**Task to complete**
An exact transcript of all the records is required, with nothing left out.

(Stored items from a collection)
--- --- ---

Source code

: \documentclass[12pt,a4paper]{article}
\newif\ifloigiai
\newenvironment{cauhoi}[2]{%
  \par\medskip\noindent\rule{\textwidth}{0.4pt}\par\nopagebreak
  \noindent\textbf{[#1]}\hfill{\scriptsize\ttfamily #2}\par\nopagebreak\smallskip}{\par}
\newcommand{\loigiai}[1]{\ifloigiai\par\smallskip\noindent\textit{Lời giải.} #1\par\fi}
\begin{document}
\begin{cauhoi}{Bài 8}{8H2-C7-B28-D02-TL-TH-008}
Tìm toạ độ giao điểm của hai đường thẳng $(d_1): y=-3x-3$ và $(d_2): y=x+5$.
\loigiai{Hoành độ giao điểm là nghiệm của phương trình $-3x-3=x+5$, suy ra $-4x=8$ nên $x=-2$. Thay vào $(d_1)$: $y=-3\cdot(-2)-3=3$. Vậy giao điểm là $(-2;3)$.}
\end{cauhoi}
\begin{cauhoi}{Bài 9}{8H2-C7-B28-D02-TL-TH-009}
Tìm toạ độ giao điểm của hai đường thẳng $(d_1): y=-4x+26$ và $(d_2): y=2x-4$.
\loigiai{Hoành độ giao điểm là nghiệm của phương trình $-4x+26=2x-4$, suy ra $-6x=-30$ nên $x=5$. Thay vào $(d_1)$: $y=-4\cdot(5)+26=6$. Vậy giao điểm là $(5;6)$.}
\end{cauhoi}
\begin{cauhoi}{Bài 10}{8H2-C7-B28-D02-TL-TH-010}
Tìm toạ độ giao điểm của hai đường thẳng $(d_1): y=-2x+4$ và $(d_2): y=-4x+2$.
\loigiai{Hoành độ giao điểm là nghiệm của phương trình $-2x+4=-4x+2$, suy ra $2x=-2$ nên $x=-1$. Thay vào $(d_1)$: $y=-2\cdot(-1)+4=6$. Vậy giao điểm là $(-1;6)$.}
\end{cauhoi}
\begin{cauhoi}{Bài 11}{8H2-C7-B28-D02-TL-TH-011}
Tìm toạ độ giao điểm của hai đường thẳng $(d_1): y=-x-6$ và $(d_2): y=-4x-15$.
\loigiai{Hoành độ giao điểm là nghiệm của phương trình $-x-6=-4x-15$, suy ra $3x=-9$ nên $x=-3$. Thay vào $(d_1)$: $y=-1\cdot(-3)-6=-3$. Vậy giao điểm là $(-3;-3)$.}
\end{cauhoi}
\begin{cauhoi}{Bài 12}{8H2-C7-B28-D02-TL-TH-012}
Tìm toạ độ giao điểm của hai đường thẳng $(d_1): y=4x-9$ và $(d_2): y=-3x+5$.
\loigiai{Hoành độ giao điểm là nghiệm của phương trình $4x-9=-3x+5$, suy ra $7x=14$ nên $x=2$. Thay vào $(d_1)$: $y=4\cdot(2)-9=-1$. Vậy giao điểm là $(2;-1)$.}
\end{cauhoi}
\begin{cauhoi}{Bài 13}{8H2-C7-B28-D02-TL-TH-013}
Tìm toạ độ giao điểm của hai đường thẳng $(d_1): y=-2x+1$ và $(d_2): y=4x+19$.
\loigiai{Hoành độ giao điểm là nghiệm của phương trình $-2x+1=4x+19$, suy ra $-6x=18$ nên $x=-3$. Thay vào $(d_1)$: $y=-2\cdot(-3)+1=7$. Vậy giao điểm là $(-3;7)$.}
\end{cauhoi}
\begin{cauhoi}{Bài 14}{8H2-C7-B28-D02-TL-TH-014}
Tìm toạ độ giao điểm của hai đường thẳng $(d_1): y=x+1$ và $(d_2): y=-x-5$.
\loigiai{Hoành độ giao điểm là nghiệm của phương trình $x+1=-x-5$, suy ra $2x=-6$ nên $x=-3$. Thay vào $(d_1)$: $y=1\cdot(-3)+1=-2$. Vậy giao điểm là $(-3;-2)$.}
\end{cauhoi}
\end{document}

--- --- ---

**Worked solution**
Source code

: \documentclass[12pt,a4paper]{article}
\newif\ifloigiai
\newenvironment{cauhoi}[2]{%
  \par\medskip\noindent\rule{\textwidth}{0.4pt}\par\nopagebreak
  \noindent\textbf{[#1]}\hfill{\scriptsize\ttfamily #2}\par\nopagebreak\smallskip}{\par}
\newcommand{\loigiai}[1]{\ifloigiai\par\smallskip\noindent\textit{Lời giải.} #1\par\fi}
\begin{document}
\begin{cauhoi}{Bài 8}{8H2-C7-B28-D02-TL-TH-008}
Tìm toạ độ giao điểm của hai đường thẳng $(d_1): y=-3x-3$ và $(d_2): y=x+5$.
\loigiai{Hoành độ giao điểm là nghiệm của phương trình $-3x-3=x+5$, suy ra $-4x=8$ nên $x=-2$. Thay vào $(d_1)$: $y=-3\cdot(-2)-3=3$. Vậy giao điểm là $(-2;3)$.}
\end{cauhoi}
\begin{cauhoi}{Bài 9}{8H2-C7-B28-D02-TL-TH-009}
Tìm toạ độ giao điểm của hai đường thẳng $(d_1): y=-4x+26$ và $(d_2): y=2x-4$.
\loigiai{Hoành độ giao điểm là nghiệm của phương trình $-4x+26=2x-4$, suy ra $-6x=-30$ nên $x=5$. Thay vào $(d_1)$: $y=-4\cdot(5)+26=6$. Vậy giao điểm là $(5;6)$.}
\end{cauhoi}
\begin{cauhoi}{Bài 10}{8H2-C7-B28-D02-TL-TH-010}
Tìm toạ độ giao điểm của hai đường thẳng $(d_1): y=-2x+4$ và $(d_2): y=-4x+2$.
\loigiai{Hoành độ giao điểm là nghiệm của phương trình $-2x+4=-4x+2$, suy ra $2x=-2$ nên $x=-1$. Thay vào $(d_1)$: $y=-2\cdot(-1)+4=6$. Vậy giao điểm là $(-1;6)$.}
\end{cauhoi}
\begin{cauhoi}{Bài 11}{8H2-C7-B28-D02-TL-TH-011}
Tìm toạ độ giao điểm của hai đường thẳng $(d_1): y=-x-6$ và $(d_2): y=-4x-15$.
\loigiai{Hoành độ giao điểm là nghiệm của phương trình $-x-6=-4x-15$, suy ra $3x=-9$ nên $x=-3$. Thay vào $(d_1)$: $y=-1\cdot(-3)-6=-3$. Vậy giao điểm là $(-3;-3)$.}
\end{cauhoi}
\begin{cauhoi}{Bài 12}{8H2-C7-B28-D02-TL-TH-012}
Tìm toạ độ giao điểm của hai đường thẳng $(d_1): y=4x-9$ và $(d_2): y=-3x+5$.
\loigiai{Hoành độ giao điểm là nghiệm của phương trình $4x-9=-3x+5$, suy ra $7x=14$ nên $x=2$. Thay vào $(d_1)$: $y=4\cdot(2)-9=-1$. Vậy giao điểm là $(2;-1)$.}
\end{cauhoi}
\begin{cauhoi}{Bài 13}{8H2-C7-B28-D02-TL-TH-013}
Tìm toạ độ giao điểm của hai đường thẳng $(d_1): y=-2x+1$ và $(d_2): y=4x+19$.
\loigiai{Hoành độ giao điểm là nghiệm của phương trình $-2x+1=4x+19$, suy ra $-6x=18$ nên $x=-3$. Thay vào $(d_1)$: $y=-2\cdot(-3)+1=7$. Vậy giao điểm là $(-3;7)$.}
\end{cauhoi}
\begin{cauhoi}{Bài 14}{8H2-C7-B28-D02-TL-TH-014}
Tìm toạ độ giao điểm của hai đường thẳng $(d_1): y=x+1$ và $(d_2): y=-x-5$.
\loigiai{Hoành độ giao điểm là nghiệm của phương trình $x+1=-x-5$, suy ra $2x=-6$ nên $x=-3$. Thay vào $(d_1)$: $y=1\cdot(-3)+1=-2$. Vậy giao điểm là $(-3;-2)$.}
\end{cauhoi}
\end{document}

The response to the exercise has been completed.